* [What is required] Apart from the images, the records below need to be copied exactly.

* [Entries provided]
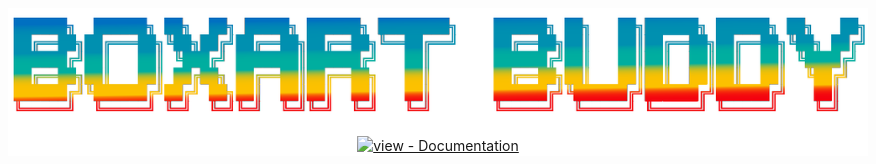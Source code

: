 <img src="logo.png" alt="Logo" width="100%">

<div align="center">

[![view - Documentation](https://img.shields.io/badge/view-Documentation-blue?style=for-the-badge)](https://boxart-buddy.github.io/docs "Go to project documentation")
<p align="centre">
</p>

</div>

* [Solution for this exercise]
Source code

: <img src="logo.png" alt="Logo" width="100%">

<div align="center">

[![view - Documentation](https://img.shields.io/badge/view-Documentation-blue?style=for-the-badge)](https://boxart-buddy.github.io/docs "Go to project documentation")
<p align="centre">
</p>

</div>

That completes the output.